Saved data entries

▼

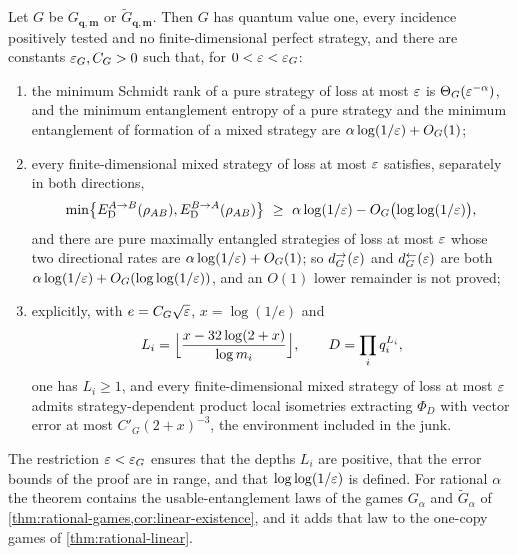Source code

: \begin{theorem}\label{thm:rational-ED}
Let $G$ be $G_{\mathbf q,\mathbf m}$ or $\widetilde G_{\mathbf q,\mathbf m}$. Then $G$ has quantum value one, every incidence positively tested
and no finite-dimensional perfect strategy, and there are constants $\eps_G,C_G>0$ such that, for $0<\eps<\eps_G$:
\begin{enumerate}[label=(\alph*),itemsep=1pt]
\item the minimum Schmidt rank of a pure strategy of loss at most $\eps$ is $\Theta_G(\eps^{-\alpha})$, and the minimum entanglement
entropy of a pure strategy and the minimum entanglement of formation of a mixed strategy are $\alpha\log(1/\eps)+O_G(1)$;
\item every finite-dimensional mixed strategy of loss at most $\eps$ satisfies, separately in both directions,
\[
\min\bigl\{\ED^{A\to B}(\rho_{AB}),\ED^{B\to A}(\rho_{AB})\bigr\}\ \ge\ \alpha\log(1/\eps)-O_G\bigl(\log\log(1/\eps)\bigr),
\]
and there are pure maximally entangled strategies of loss at most $\eps$ whose two directional rates are $\alpha\log(1/\eps)+O_G(1)$;
so $d^\to_G(\eps)$ and $d^\leftarrow_G(\eps)$ are both $\alpha\log(1/\eps)+O_G(\log\log(1/\eps))$, and an $O(1)$ lower remainder is not
proved;
\item explicitly, with $e=C_G\sqrt\eps$, $x=\log(1/e)$ and
\[
L_i=\Bigl\lfloor\frac{x-32\log(2+x)}{\log m_i}\Bigr\rfloor,\qquad D=\prod_iq_i^{L_i},
\]
one has $L_i\ge1$, and every finite-dimensional mixed strategy of loss at most $\eps$ admits strategy-dependent product local
isometries extracting $\Phi_D$ with vector error at most $C'_G(2+x)^{-3}$, the environment included in the junk.
\end{enumerate}
\end{theorem}

The restriction $\eps<\eps_G$ ensures that the depths $L_i$ are positive, that the error bounds of the proof are in range, and that
$\log\log(1/\eps)$ is defined. For rational $\alpha$ the theorem contains the usable-entanglement laws of the games $G_\alpha$ and
$\widetilde G_\alpha$ of \cref{thm:rational-games,cor:linear-existence}, and it adds that law to the one-copy games of
\cref{thm:rational-linear}.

▲

### EXERCISE BRIEF
Each line from the one holding "with $e=C_G\sqrt\eps$, $x=\log(1/e)$ and" to the end of the data above goes into the answer exactly as written, and no other line does.

### ANSWER AREA
\item explicitly, with $e=C_G\sqrt\eps$, $x=\log(1/e)$ and
\[
L_i=\Bigl\lfloor\frac{x-32\log(2+x)}{\log m_i}\Bigr\rfloor,\qquad D=\prod_iq_i^{L_i},
\]
one has $L_i\ge1$, and every finite-dimensional mixed strategy of loss at most $\eps$ admits strategy-dependent product local
isometries extracting $\Phi_D$ with vector error at most $C'_G(2+x)^{-3}$, the environment included in the junk.
\end{enumerate}
\end{theorem}

The restriction $\eps<\eps_G$ ensures that the depths $L_i$ are positive, that the error bounds of the proof are in range, and that
$\log\log(1/\eps)$ is defined. For rational $\alpha$ the theorem contains the usable-entanglement laws of the games $G_\alpha$ and
$\widetilde G_\alpha$ of \cref{thm:rational-games,cor:linear-existence}, and it adds that law to the one-copy games of
\cref{thm:rational-linear}.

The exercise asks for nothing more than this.